Well it takes a certain kind of devotion to play D&D. While the character spreadsheets have certain rules, the adventure itself is left up to your own imagination. The poor DM is essentially the equivalent of the internet server in World of WarCraft, generating all the monsters and their stats, deciding the outcome of each battle and trying to keep the game interesting. The only thing that is 'set' in D&D is the player character. You have to put together your own world. People that will or can do that are generally viewed as people who have waaaaaaaaayyyyyyyyy to much time on their hands. Ya know, losers.

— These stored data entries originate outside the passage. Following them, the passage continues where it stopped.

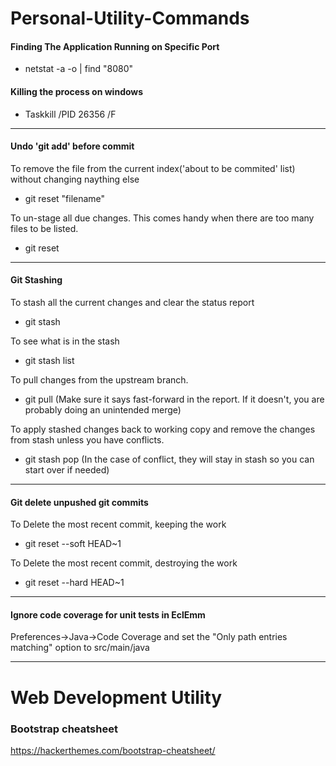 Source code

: # Personal-Utility-Commands

#### Finding The Application Running on Specific Port
* netstat -a -o | find "8080"

#### Killing the process on windows
* Taskkill /PID 26356 /F

------------




#### Undo 'git add' before commit
To remove the file from the current index('about to be commited' list) without changing naything else
* git reset "filename"

To un-stage all due changes. This comes handy when there are too many files to be listed.
* git reset 



------------

#### Git Stashing
To stash all the current changes and clear the status report
* git stash

To see what is in the stash
* git stash list

To pull changes from the upstream branch. 
* git pull
(Make sure it says fast-forward in the report. If it doesn't, you are probably doing an unintended merge)

To apply stashed changes back to working copy and remove the changes from stash unless you have conflicts.
* git stash pop
(In the case of conflict, they will stay in stash so you can start over if needed)

------------

#### Git delete unpushed git commits
To Delete the most recent commit, keeping the work
* git reset --soft HEAD~1

To Delete the most recent commit, destroying the work
* git reset --hard HEAD~1

------------

#### Ignore code coverage for unit tests in EclEmm
Preferences->Java->Code Coverage and set the "Only path entries matching" option to src/main/java



--------------
# Web Development Utility 

### Bootstrap cheatsheet
https://hackerthemes.com/bootstrap-cheatsheet/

I won't say virgins because kids also/mostly play D&D.

You want the hobby to stop having a stigma and to be more socially acceptable and recognizable as a valid way of spending time, and even perhaps an artistic medium? Great! I've got a solution.

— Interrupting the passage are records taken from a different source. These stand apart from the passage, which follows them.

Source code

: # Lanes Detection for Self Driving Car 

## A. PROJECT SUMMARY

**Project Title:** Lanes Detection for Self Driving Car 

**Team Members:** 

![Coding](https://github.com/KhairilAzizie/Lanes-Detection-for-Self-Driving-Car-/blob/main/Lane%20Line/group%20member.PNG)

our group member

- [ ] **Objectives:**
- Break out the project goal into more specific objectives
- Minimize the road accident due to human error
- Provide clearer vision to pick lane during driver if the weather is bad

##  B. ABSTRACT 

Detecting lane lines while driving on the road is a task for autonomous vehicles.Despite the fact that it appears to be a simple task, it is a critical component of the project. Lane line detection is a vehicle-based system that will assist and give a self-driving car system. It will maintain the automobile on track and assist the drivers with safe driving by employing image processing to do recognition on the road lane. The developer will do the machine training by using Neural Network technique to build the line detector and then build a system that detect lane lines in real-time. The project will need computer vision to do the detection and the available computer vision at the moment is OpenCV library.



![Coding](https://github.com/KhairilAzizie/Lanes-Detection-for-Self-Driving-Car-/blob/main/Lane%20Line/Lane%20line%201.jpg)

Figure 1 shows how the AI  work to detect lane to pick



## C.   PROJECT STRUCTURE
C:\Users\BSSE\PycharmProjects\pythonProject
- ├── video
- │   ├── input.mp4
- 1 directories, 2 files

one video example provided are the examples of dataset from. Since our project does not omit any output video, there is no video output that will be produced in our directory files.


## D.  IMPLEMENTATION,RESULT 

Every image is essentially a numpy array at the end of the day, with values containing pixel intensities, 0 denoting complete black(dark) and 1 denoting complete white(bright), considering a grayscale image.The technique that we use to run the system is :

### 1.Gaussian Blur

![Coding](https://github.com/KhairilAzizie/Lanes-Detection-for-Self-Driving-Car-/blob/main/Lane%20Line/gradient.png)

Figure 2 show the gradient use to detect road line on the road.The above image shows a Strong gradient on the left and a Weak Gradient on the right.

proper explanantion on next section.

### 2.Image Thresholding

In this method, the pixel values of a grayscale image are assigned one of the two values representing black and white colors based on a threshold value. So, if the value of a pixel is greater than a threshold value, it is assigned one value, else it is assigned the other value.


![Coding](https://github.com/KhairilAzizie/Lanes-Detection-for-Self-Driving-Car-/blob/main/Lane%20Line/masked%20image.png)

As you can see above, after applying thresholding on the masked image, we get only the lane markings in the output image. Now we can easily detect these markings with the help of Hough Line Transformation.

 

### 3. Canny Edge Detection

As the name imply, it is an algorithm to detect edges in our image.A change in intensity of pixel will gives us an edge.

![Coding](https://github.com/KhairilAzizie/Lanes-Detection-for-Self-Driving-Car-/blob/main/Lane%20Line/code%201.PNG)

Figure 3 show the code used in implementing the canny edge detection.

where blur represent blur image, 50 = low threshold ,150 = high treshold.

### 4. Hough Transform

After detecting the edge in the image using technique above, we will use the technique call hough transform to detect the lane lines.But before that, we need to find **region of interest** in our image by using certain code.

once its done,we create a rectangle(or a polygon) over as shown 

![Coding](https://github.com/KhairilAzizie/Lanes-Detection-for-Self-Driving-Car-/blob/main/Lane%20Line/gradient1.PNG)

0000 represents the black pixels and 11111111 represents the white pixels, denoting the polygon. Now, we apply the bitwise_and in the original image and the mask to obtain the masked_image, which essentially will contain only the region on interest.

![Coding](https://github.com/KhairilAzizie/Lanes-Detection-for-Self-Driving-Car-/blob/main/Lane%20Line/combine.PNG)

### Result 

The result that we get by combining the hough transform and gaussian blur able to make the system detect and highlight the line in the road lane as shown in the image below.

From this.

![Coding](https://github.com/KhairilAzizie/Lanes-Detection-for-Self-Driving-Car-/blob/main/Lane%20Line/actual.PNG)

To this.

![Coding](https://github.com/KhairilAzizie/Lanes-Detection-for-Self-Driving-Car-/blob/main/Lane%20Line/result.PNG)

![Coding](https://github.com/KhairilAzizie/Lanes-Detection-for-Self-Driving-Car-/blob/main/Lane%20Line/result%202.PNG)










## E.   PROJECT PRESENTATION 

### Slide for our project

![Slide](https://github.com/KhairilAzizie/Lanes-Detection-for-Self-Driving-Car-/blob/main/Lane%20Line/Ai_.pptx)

It's the single most characteristic role-playing game which everybody has at least heard about, but at the same time it's, by default, as far from the role-playing principle as possible. Consider this introductory video and take note of how many times the word 'roleplaying' is used and in what context, and what the guy says about the importance of roleplaying.

For those of you who don't want to watch it for any reason, I'll tell you. The word is used three or four times, in the following contexts: traps, 'other hazards', 'non-combat situation such as chasing a guy in a crowded market rolling for such skills like Athletics, Acrobatics and Streetwise'. Also, he doesn't say ANYTHING about the importance of role-playing in, you know, a ROLE PLAYING GAME.

Seriously, the fact that D&D is so popular is possibly the one MOST damaging thing and the biggest problem for the hobby. RPG players as seen as these guys who sit in the basement fiddling with miniatures and rolling dice. Not as those guys which create alternate realities in which they play roles, not unlike in theatre, only more freeform, with a lot of improvisation and creating a story together. What games does that description remind you of more - D&D, or World of Darkness? D&D, or Call of Cthulu? D&D, or Warhammer (let's count second or first edition here)?

I wanted to read through all the articles from the series, but I simply don't find myself interested in reading about D&D. D&D is not the only RPG on the market, it's not the best RPG on the market in ANY department, and it's also not an RPG, or RP-encouraging, in my understanding. You want the stigma to go away? Start playing something else, preferably more story driven and slanted toward actual role-playing than 'dungeoneering', and promote that. Maybe some day people will finally see that RPG's are probably the most important gaming achievement in human history, or at least in the last 100 years.

I realize this is a bit late and will be considered threadromancy, however this little topic has hit pretty close to home as I have recently had a lot of problems with some of my friends on this very topic.
A few of my seem like fairly nerdy people, they watch Supernatural, they enjoy dragon age mass effect and one of them is deeply immersed in the star wars universe. I thought it might be a cool idea to introduce the serenity RPG (these guys are all massive Firefly fans) It went smashingly. we met on thursdays and shot purple bellies, blew up expensive space mansions, smuggled contraband, etc. But as the game wore on I as the GM began to see a pattern, they enjoyed combat. They thrived on it, every time there was fighting they began to get excited unlike when we were simply roleplaying. I suggested after carful consideration that my nerves couldn't take running fast hard combat on the heavy and cumbersome combat mechanics in the SerenityRPG. I suggested D&D 4.0. Huge mistake. Each person dismissed it. "It's too nerdy", "magic is stupid" It was hypocrisy at it's finest, how can you play one RPG and see another as "too nerdy" it's all the same caliber of nerdy. In all honesty my opinion of the group dropped, I thought I had found a group of people that were excepting of nerd culture. Instead I found a group of guys that want me as the GM to be an interactive simulation, providing option cues and dialogue trees, much like the videogames they play. It frustrated me and left a bit of a division between us as a group ever since.

This has been a great series so far in helping me understand RPGing in a hostile world.